Turkey’s objections were first touched upon briefly by the New York Times, which did not provide details. Reuters reported on June 16 that NATO defense ministers had failed to reach agreement on the new plans, which outline how the the alliance would respond to a Russian attack, and said that one unidentified diplomat blamed Turkey for blocking them. The diplomat told Reuters that Ankara had declined to approve the document “over the wording of geographical locations, including with regard to Cyprus.”
The diplomat did not elaborate, but added that there was still an opportunity to resolve the issue before the NATO gathering.
The standoff continued today, well-informed sources told Al-Monitor on condition they not be identified. NATO’s Supreme Allied Command, which is responsible for all of NATO’s military operations, is resisting Turkey’s demands, which are not limited to Cyprus, the sources said.
Al-Monitor has learned that among other things, Turkey wants the text to refer to critical waterways connecting the Black Sea to the Aegean as the “Turkish Straits” rather than the “Straits.” The 1936 Montreux Convention, which regulates maritime traffic through the Bosporus and Dardanelles Straits and the Sea of Marmara that lies between them, refers to them simply as the “Straits.” While it may seem like more petulance, commentators suggest that the use of the term “Turkish Straits” could have legal implications that would give Turkey greater control over the bodies of water than it currently enjoys under Montreux and in ways that could undermine Western interests.
Yet NATO Military Committee documents dating back to the 1950s, when Turkey joined the alliance, refer to the “Turkish Straits.” The sources briefing Al-Monitor declined to clarify where the disagreement over usage of the term stemmed from, though some indicated that Greece opposes it and that the United Kingdom is mediating between the sides.
The talks on NATO’s new strategy are top secret, as the diplomat referenced by Reuters stressed.
Turkey’s stance is widely seen as part of its overall posturing on Sweden that aims above all to secure assurances from the Biden administration that it will be able to acquire F-16 fighter jets and upgrade kits whose sales are being blocked by the US Congress.

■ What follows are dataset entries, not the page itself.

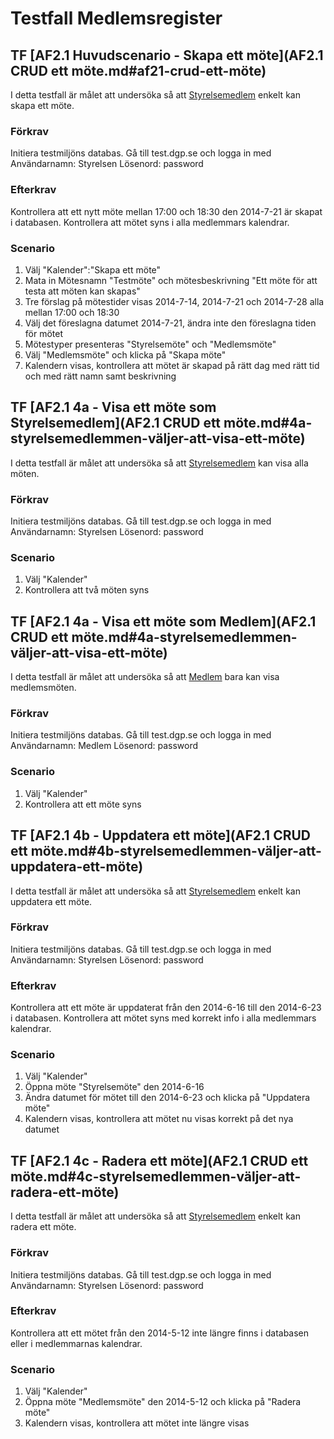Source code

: # Testfall Medlemsregister
## TF [AF2.1 Huvudscenario - Skapa ett möte](AF2.1 CRUD ett möte.md#af21-crud-ett-möte)
I detta testfall är målet att undersöka så att [Styrelsemedlem](kravspecifikation.md#styrelsemedlem) enkelt kan skapa ett möte.

### Förkrav
Initiera testmiljöns databas. Gå till test.dgp.se och logga in med Användarnamn: Styrelsen Lösenord: password

### Efterkrav
Kontrollera att ett nytt möte mellan 17:00 och 18:30 den 2014-7-21 är skapat i databasen. Kontrollera att mötet syns i alla medlemmars kalendrar.

### Scenario
1. Välj "Kalender":"Skapa ett möte"
2. Mata in Mötesnamn "Testmöte" och mötesbeskrivning "Ett möte för att testa att möten kan skapas"
3. Tre förslag på mötestider visas 2014-7-14, 2014-7-21 och 2014-7-28 alla mellan 17:00 och 18:30
4. Välj det föreslagna datumet 2014-7-21, ändra inte den föreslagna tiden för mötet
5. Mötestyper presenteras "Styrelsemöte" och "Medlemsmöte"
6. Välj "Medlemsmöte" och klicka på "Skapa möte"
7. Kalendern visas, kontrollera att mötet är skapad på rätt dag med rätt tid och med rätt namn samt beskrivning

## TF [AF2.1 4a - Visa ett möte som Styrelsemedlem](AF2.1 CRUD ett möte.md#4a-styrelsemedlemmen-väljer-att-visa-ett-möte)
I detta testfall är målet att undersöka så att [Styrelsemedlem](kravspecifikation.md#styrelsemedlem) kan visa alla möten.

### Förkrav
Initiera testmiljöns databas. Gå till test.dgp.se och logga in med Användarnamn: Styrelsen Lösenord: password

### Scenario
1. Välj "Kalender"
2. Kontrollera att två möten syns

## TF [AF2.1 4a - Visa ett möte som Medlem](AF2.1 CRUD ett möte.md#4a-styrelsemedlemmen-väljer-att-visa-ett-möte)
I detta testfall är målet att undersöka så att [Medlem](kravspecifikation.md#medlem) bara kan visa medlemsmöten.

### Förkrav
Initiera testmiljöns databas. Gå till test.dgp.se och logga in med Användarnamn: Medlem Lösenord: password

### Scenario
1. Välj "Kalender"
2. Kontrollera att ett möte syns

## TF [AF2.1 4b - Uppdatera ett möte](AF2.1 CRUD ett möte.md#4b-styrelsemedlemmen-väljer-att-uppdatera-ett-möte)
I detta testfall är målet att undersöka så att [Styrelsemedlem](kravspecifikation.md#styrelsemedlem) enkelt kan uppdatera ett möte.

### Förkrav
Initiera testmiljöns databas. Gå till test.dgp.se och logga in med Användarnamn: Styrelsen Lösenord: password

### Efterkrav
Kontrollera att ett möte är uppdaterat från den 2014-6-16 till den 2014-6-23 i databasen. Kontrollera att mötet syns med korrekt info i alla medlemmars kalendrar.

### Scenario
1. Välj "Kalender"
2. Öppna möte "Styrelsemöte" den 2014-6-16
4. Ändra datumet för mötet till den 2014-6-23 och klicka på "Uppdatera möte"
7. Kalendern visas, kontrollera att mötet nu visas korrekt på det nya datumet

## TF [AF2.1 4c - Radera ett möte](AF2.1 CRUD ett möte.md#4c-styrelsemedlemmen-väljer-att-radera-ett-möte)
I detta testfall är målet att undersöka så att [Styrelsemedlem](kravspecifikation.md#styrelsemedlem) enkelt kan radera ett möte.

### Förkrav
Initiera testmiljöns databas. Gå till test.dgp.se och logga in med Användarnamn: Styrelsen Lösenord: password

### Efterkrav
Kontrollera att ett mötet från den 2014-5-12 inte längre finns i databasen eller i medlemmarnas kalendrar.

### Scenario
1. Välj "Kalender"
2. Öppna möte "Medlemsmöte" den 2014-5-12 och klicka på "Radera möte"
7. Kalendern visas, kontrollera att mötet inte längre visas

Turkey is also resisting plans for enhanced NATO-EU cooperation in the works since 2018, mainly over the status of Cyprus. The island in the eastern Mediterranean has remained divided since 1974 between the internationally recognized Greek Cypriot administration and the Turkish Republic of Northern Cyprus, which is protected by Turkish troops and recognized solely by Ankara. Cyprus is a member of the EU, but Turkey has blocked its membership in NATO and refuses to acknowledge its legitimacy. A UN-sponsored road map to reunite the island was backed by Erdogan and a majority of Turkish Cypriots. However, Greek islanders voted against the scheme in a 2004 referendum but Cyprus was permitted to join the EU nonetheless.

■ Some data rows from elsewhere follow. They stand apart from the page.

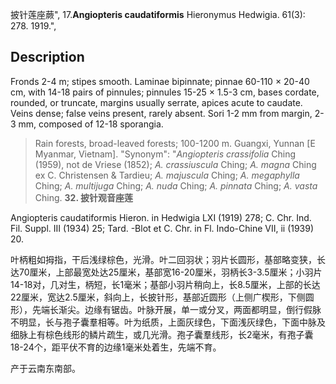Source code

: 披针莲座蕨",
17.**Angiopteris caudatiformis** Hieronymus Hedwigia. 61(3): 278. 1919.",

## Description
Fronds 2-4 m; stipes smooth. Laminae bipinnate; pinnae 60-110 × 20-40 cm, with 14-18 pairs of pinnules; pinnules 15-25 × 1.5-3 cm, bases cordate, rounded, or truncate, margins usually serrate, apices acute to caudate. Veins dense; false veins present, rarely absent. Sori 1-2 mm from margin, 2-3 mm, composed of 12-18 sporangia.

> Rain forests, broad-leaved forests; 100-1200 m. Guangxi, Yunnan [E Myanmar, Vietnam].
  "Synonym": "*Angiopteris crassifolia* Ching (1959), not de Vriese (1852); *A. crassiuscula* Ching; *A. magna* Ching ex C. Christensen &amp; Tardieu; *A. majuscula* Ching; *A. megaphylla* Ching; *A. multijuga* Ching; *A. nuda* Ching; *A. pinnata* Ching; *A. vasta* Ching.
**32. 披针观音座莲**

Angiopteris caudatiformis Hieron. in Hedwigia LXI (1919) 278; C. Chr. Ind. Fil. Suppl. III (1934) 25; Tard. -Blot et C. Chr. in Fl. Indo-Chine VII, ii (1939) 20.

叶柄粗如拇指，干后浅绿棕色，光滑。叶二回羽状；羽片长圆形，基部略变狭，长达70厘米，上部最宽处达25厘米，基部宽16-20厘米，羽柄长3-3.5厘米；小羽片14-18对，几对生，柄短，长1毫米；基部小羽片稍向上，长8.5厘米，上部的长达22厘米，宽达2.5厘米，斜向上，长披针形，基部近圆形（上侧广楔形，下侧圆形），先端长渐尖。边缘有锯齿。叶脉开展，单一或分叉，两面都明显，倒行假脉不明显，长与孢子囊羣相等。叶为纸质，上面灰绿色，下面浅灰绿色，下面中脉及细脉上有棕色线形的鳞片疏生，或几光滑。孢子囊羣线形，长2毫米，有孢子囊18-24个，距平伏不育的边缘1毫米处着生，先端不育。

产于云南东南部。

Cyprus has since used its EU membership to torpedo Turkey’s now-stalled membership talks. Turkey has similarly leveraged its NATO membership to stymie Greek efforts to foster links between Cyprus and the alliance.
Tensions between Turkey and Cyprus have escalated sharply in recent years over exploration and production rights for natural gas in the eastern Mediterranean. At the same time, Turkey and Greece continue to spar over energy and territorial rights in the Aegean Sea.
Another Turkish quibble, the sources briefing Al-Monitor said, was over references to terrorists and terrorism in NATO’s new strategy plan. Ankara wants the language to reflect the actions of groups that it labels as such.